Bit banging a contact closure input - Embedded.com

Bit banging a contact closure input

Some projects require a microcontroller to monitor a set of mechanical contacts. These contacts can range from a simple switch, push button, or a set of mechanical relay contacts. The issue with monitoring these mechanical interfaces is they tend to be very noisy. Figure 1 shows a typical mechanical contact interface along with the contact closure signal.



Figure 1. Mechanical contact interface with resultant electrical signal

Figure 1 also shows the initial electrical contact followed by a larger “bounce.” This bounce is then followed by a “spray” of impulses also known as the contact chatter . To reliably detect the mechanical contact state, we must find a way to filter the bounce and chatter into a clean and reliable signal.

Hardware solutions
Before we go on to firmware implementations, it would be beneficial to at least mention some of the hardware approaches to solving the contact closure interface problem. All of the hardware implementations usually involve some level of filtration or state machine / counters. There are a few off-the-shelf integrated circuits that work very well for debouncing a mechanical input.

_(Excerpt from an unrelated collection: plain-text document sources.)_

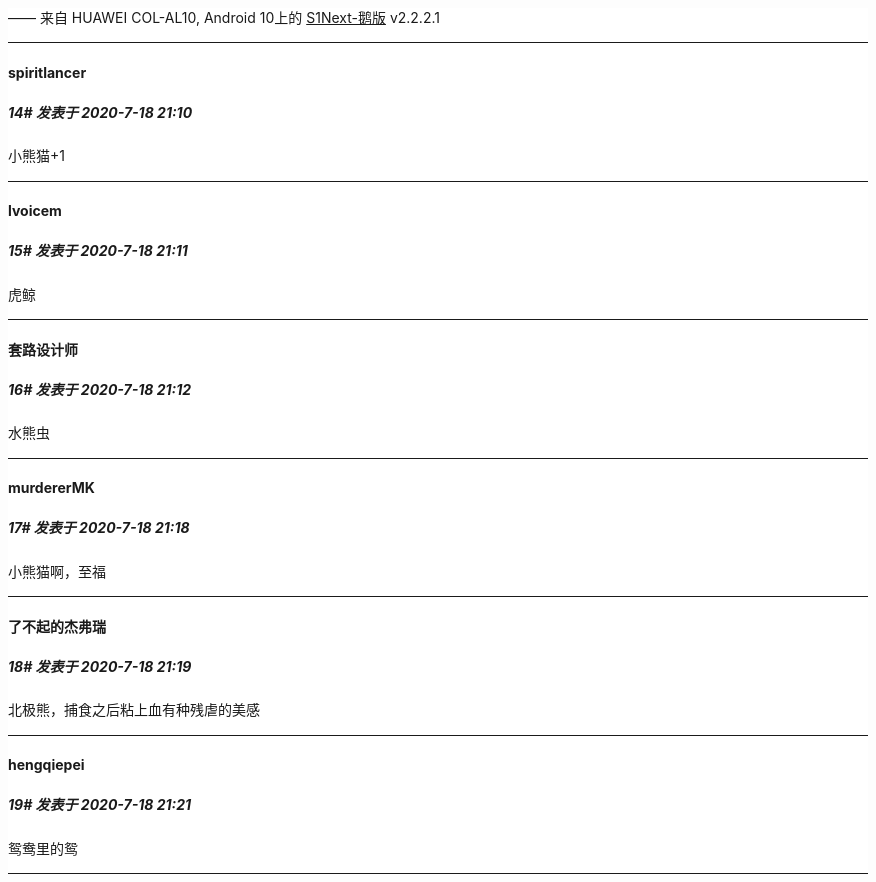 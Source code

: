 —— 来自 HUAWEI COL-AL10, Android 10上的 [S1Next-鹅版](https://github.com/ykrank/S1-Next/releases) v2.2.2.1


-----

####  spiritlancer  
##### 14#       发表于 2020-7-18 21:10


小熊猫+1


-----

####  lvoicem  
##### 15#       发表于 2020-7-18 21:11


虎鲸


-----

####  套路设计师  
##### 16#       发表于 2020-7-18 21:12


水熊虫


-----

####  murdererMK  
##### 17#       发表于 2020-7-18 21:18


小熊猫啊，至福


-----

####  了不起的杰弗瑞  
##### 18#       发表于 2020-7-18 21:19


北极熊，捕食之后粘上血有种残虐的美感


-----

####  hengqiepei  
##### 19#       发表于 2020-7-18 21:21


鸳鸯里的鸳


-----
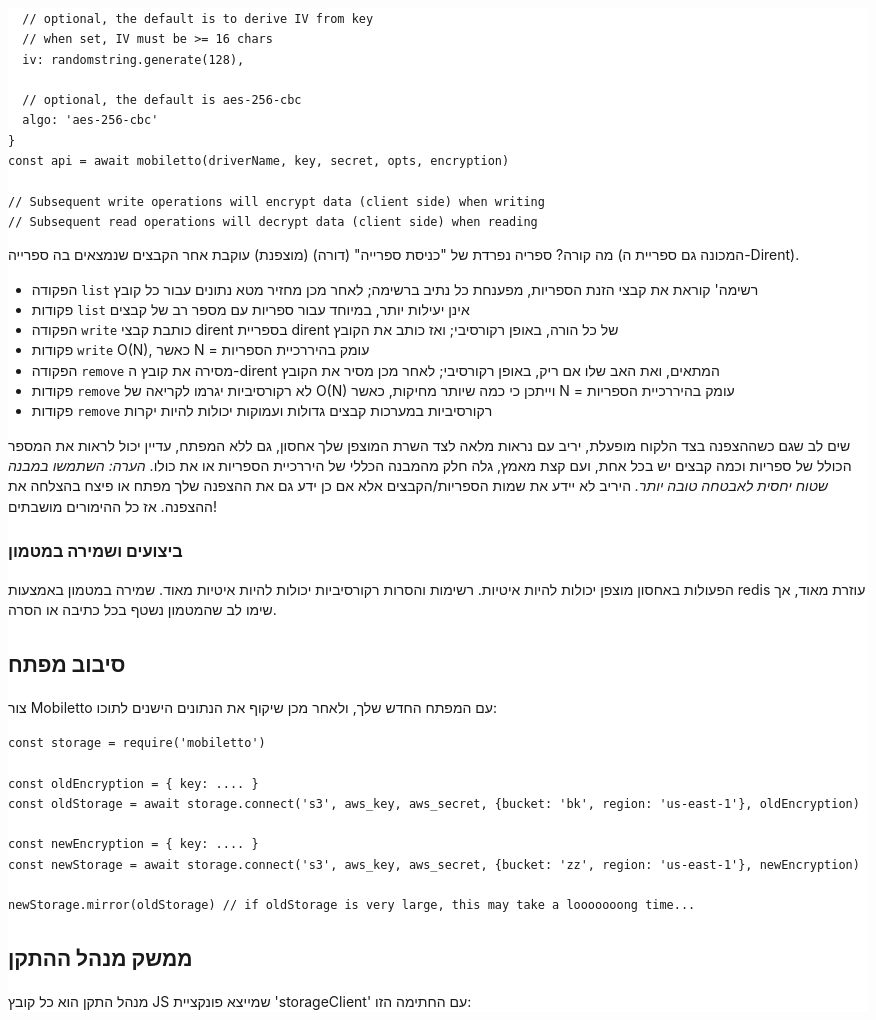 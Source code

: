       // optional, the default is to derive IV from key
      // when set, IV must be >= 16 chars
      iv: randomstring.generate(128),

      // optional, the default is aes-256-cbc
      algo: 'aes-256-cbc'
    }
    const api = await mobiletto(driverName, key, secret, opts, encryption)

    // Subsequent write operations will encrypt data (client side) when writing
    // Subsequent read operations will decrypt data (client side) when reading

 מה קורה? ספריה נפרדת של "כניסת ספרייה" (דורה) (מוצפנת) עוקבת אחר הקבצים שנמצאים בה
 ספרייה (המכונה גם ספריית ה-Dirent).
 * הפקודה `list` רשימה' קוראת את קבצי הזנת הספריות, מפענחת כל נתיב ברשימה; לאחר מכן מחזיר מטא נתונים עבור כל קובץ
 * פקודות `list` אינן יעילות יותר, במיוחד עבור ספריות עם מספר רב של קבצים
 * הפקודה `write` כותבת קבצי dirent בספריית dirent של כל הורה, באופן רקורסיבי; ואז כותב את הקובץ
 * פקודות `write` O(N), כאשר N = עומק בהיררכיית הספריות
 * הפקודה `remove` מסירה את קובץ ה-dirent המתאים, ואת האב שלו אם ריק, באופן רקורסיבי; לאחר מכן מסיר את הקובץ
 * פקודות `remove` לא רקורסיביות יגרמו לקריאה של O(N) וייתכן כי כמה שיותר מחיקות, כאשר N = עומק בהיררכיית הספריות
 * פקודות `remove` רקורסיביות במערכות קבצים גדולות ועמוקות יכולות להיות יקרות

 שים לב שגם כשההצפנה בצד הלקוח מופעלת, יריב עם נראות מלאה לצד השרת המוצפן שלך
 אחסון, גם ללא המפתח, עדיין יכול לראות את המספר הכולל של ספריות וכמה קבצים יש בכל אחת, ועם
 קצת מאמץ, גלה חלק מהמבנה הכללי של היררכיית הספריות או את כולו.
 *הערה: השתמשו במבנה שטוח יחסית לאבטחה טובה יותר.*
 היריב לא יידע את שמות הספריות/הקבצים אלא אם כן ידע גם את ההצפנה שלך
 מפתח או פיצח בהצלחה את ההצפנה. אז כל ההימורים מושבתים!

 ### ביצועים ושמירה במטמון
 הפעולות באחסון מוצפן יכולות להיות איטיות. רשימות והסרות רקורסיביות יכולות להיות איטיות מאוד.
 שמירה במטמון באמצעות redis עוזרת מאוד, אך שימו לב שהמטמון נשטף בכל כתיבה או הסרה.

 ## סיבוב מפתח
 צור Mobiletto עם המפתח החדש שלך, ולאחר מכן שיקוף את הנתונים הישנים לתוכו:

    const storage = require('mobiletto')

    const oldEncryption = { key: .... }
    const oldStorage = await storage.connect('s3', aws_key, aws_secret, {bucket: 'bk', region: 'us-east-1'}, oldEncryption)

    const newEncryption = { key: .... }
    const newStorage = await storage.connect('s3', aws_key, aws_secret, {bucket: 'zz', region: 'us-east-1'}, newEncryption)

    newStorage.mirror(oldStorage) // if oldStorage is very large, this may take a looooooong time...

 ## ממשק מנהל ההתקן
 מנהל התקן הוא כל קובץ JS שמייצא פונקציית 'storageClient' עם החתימה הזו:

Maxim MAX6818: Originally, it appears as if Maxim created the debounce circuit to interface a manual reset push button for a microcontroller application. The MAX6818 is a bit pricey however. The single quantity cost of this device is around $7.00 and change for eight (8) contact channels. The URL for the MAX6818 debouncer IC is found at the following website:

www.maximintegrated.com/datasheet/index.mvp/id/1896/t/al

ON Semiconductor MC14490: ON Semiconductor makes a six (6) channel switch debouncer. This part was originally made by the IC division of Motorola many years ago. I can say from personal experience, this IC works extremely well. It can also be repurposed into a nifty single-bit delay line too. The single unit cost for the MC14490 is around $3.20 or so. This is not bad for a six channel part. The URL for the MC14490 IC is as follows:

www.onsemi.com/pub_link/Collateral/MC14490-D.PDF

Discrete solution
Of course, there is always the discrete hardware solution. The hardware implementation for this interface is shown in Figure 2 .

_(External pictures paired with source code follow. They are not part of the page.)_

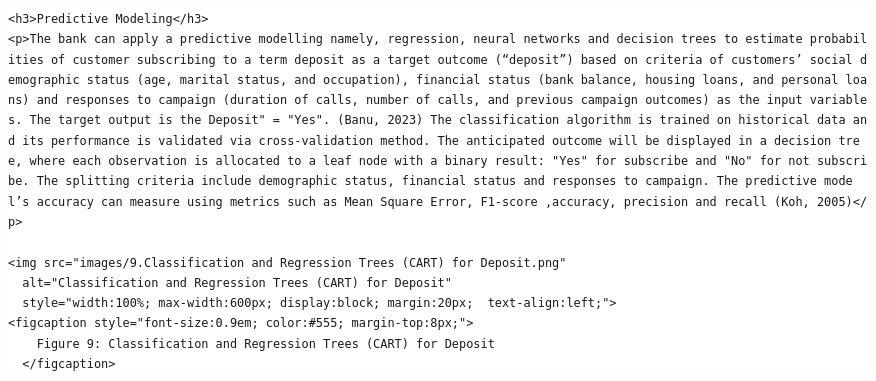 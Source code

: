     <h3>Predictive Modeling</h3>
    <p>The bank can apply a predictive modelling namely, regression, neural networks and decision trees to estimate probabilities of customer subscribing to a term deposit as a target outcome (“deposit”) based on criteria of customers’ social demographic status (age, marital status, and occupation), financial status (bank balance, housing loans, and personal loans) and responses to campaign (duration of calls, number of calls, and previous campaign outcomes) as the input variables. The target output is the Deposit" = "Yes". (Banu, 2023) The classification algorithm is trained on historical data and its performance is validated via cross-validation method. The anticipated outcome will be displayed in a decision tree, where each observation is allocated to a leaf node with a binary result: "Yes" for subscribe and "No" for not subscribe. The splitting criteria include demographic status, financial status and responses to campaign. The predictive model’s accuracy can measure using metrics such as Mean Square Error, F1-score ,accuracy, precision and recall (Koh, 2005)</p>
    
    <img src="images/9.Classification and Regression Trees (CART) for Deposit.png" 
      alt="Classification and Regression Trees (CART) for Deposit" 
      style="width:100%; max-width:600px; display:block; margin:20px;  text-align:left;">
    <figcaption style="font-size:0.9em; color:#555; margin-top:8px;">
        Figure 9: Classification and Regression Trees (CART) for Deposit
      </figcaption>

Figure 2. Debouncing a switch the discrete way

The debouncing filter in this case is an RC network coupled with a Schmitt trigger. The RC time constant for the high-to-low transition is 10 milliseconds. The RC time constant for the low-to-high transition is approximately 13 milliseconds. The single pole filtration along with the Schmitt trigger usually provides an adequate filtration for the contact closure inputs. Of course, the capacitor, or the resistor values can be changed to increase or decrease the time delay and filtration.

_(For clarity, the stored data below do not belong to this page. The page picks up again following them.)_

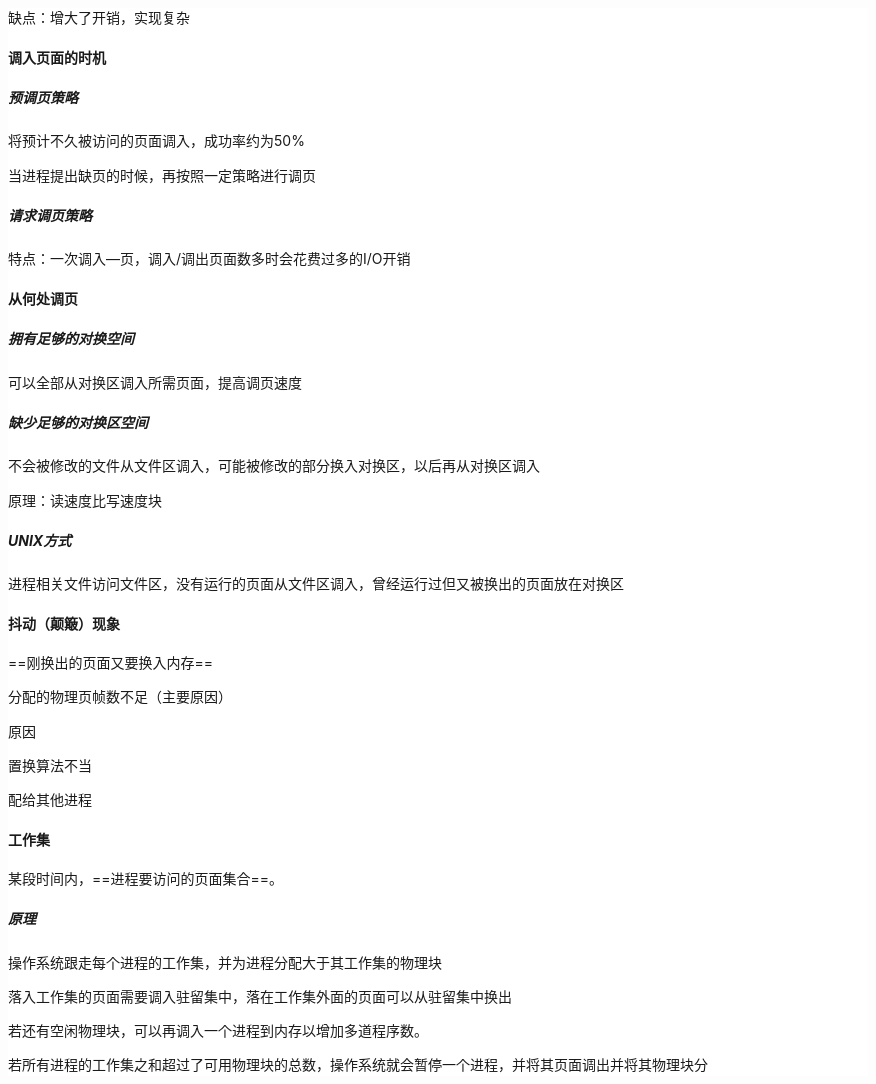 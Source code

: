 缺点：增大了开销，实现复杂



#### 调入页面的时机

##### 预调页策略

将预计不久被访问的页面调入，成功率约为50%

当进程提出缺页的时候，再按照一定策略进行调页

##### 请求调页策略

特点：一次调入—页，调入/调出页面数多时会花费过多的I/O开销



#### 从何处调页

##### 拥有足够的对换空间

可以全部从对换区调入所需页面，提高调页速度

##### 缺少足够的对换区空间

不会被修改的文件从文件区调入，可能被修改的部分换入对换区，以后再从对换区调入

原理：读速度比写速度块

##### UNIX方式

进程相关文件访问文件区，没有运行的页面从文件区调入，曾经运行过但又被换出的页面放在对换区



#### 抖动（颠簸）现象

==刚换出的页面又要换入内存==

分配的物理页帧数不足（主要原因）

原因

置换算法不当

配给其他进程



#### 工作集

某段时间内，==进程要访问的页面集合==。

##### 原理

操作系统跟走每个进程的工作集，并为进程分配大于其工作集的物理块

落入工作集的页面需要调入驻留集中，落在工作集外面的页面可以从驻留集中换出

若还有空闲物理块，可以再调入一个进程到内存以增加多道程序数。

若所有进程的工作集之和超过了可用物理块的总数，操作系统就会暂停一个进程，并将其页面调出并将其物理块分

The cost of the circuit depicted in Figure 2 is primarily with the discrete components. This is because the cost of a 74CH14 Schmitt trigger is around $0.14. The component cost makes this a very attractive solution for debouncing a contact closure input.

The downside to the discrete solution is the quantity of parts that is required to debounce each channel. For example, if you needed to debounce six channels, you only need one 74HC14 IC. However, you will need six (6) times the discrete parts (resistors, capacitors, and diodes).

Cost summary
Table 1 show the cost summary for each hardware solution. The rough cost per channel for the integrated solution is roughly in the $0.50 to $0.88 per channel range. The rough cost per channel for the discrete solution is approximately in the $0.12 per channel range.

Table 1. Cost and description summary of each of the hardware contact closure interface solutions

The discrete solution is clearly the cost winner here. However, it may not be appropriate when a large number of channels are needed. This is due to the large number of parts that are required to affect the discrete solution.

Bit banging
Hardware interface: Of course, this being the Embedded Round Table, we need to bring up a method for debouncing the interface using some type of firmware technique. The hardware implementation for the software debounce interface is shown in Figure 3 .

Figure 3. Interfacing a contact closure input to a microcontroller

Figure 3 shows a nearly direct interface between the contact closure and the microcontroller port pin. Of course, we have added a 1 kohm buffer resistor and some protection diodes to protect the microcontroller port. One can see that this direct interface requires very few parts and is also very easy on the cost of goods (roughly $0.03 to $0.08 per channel).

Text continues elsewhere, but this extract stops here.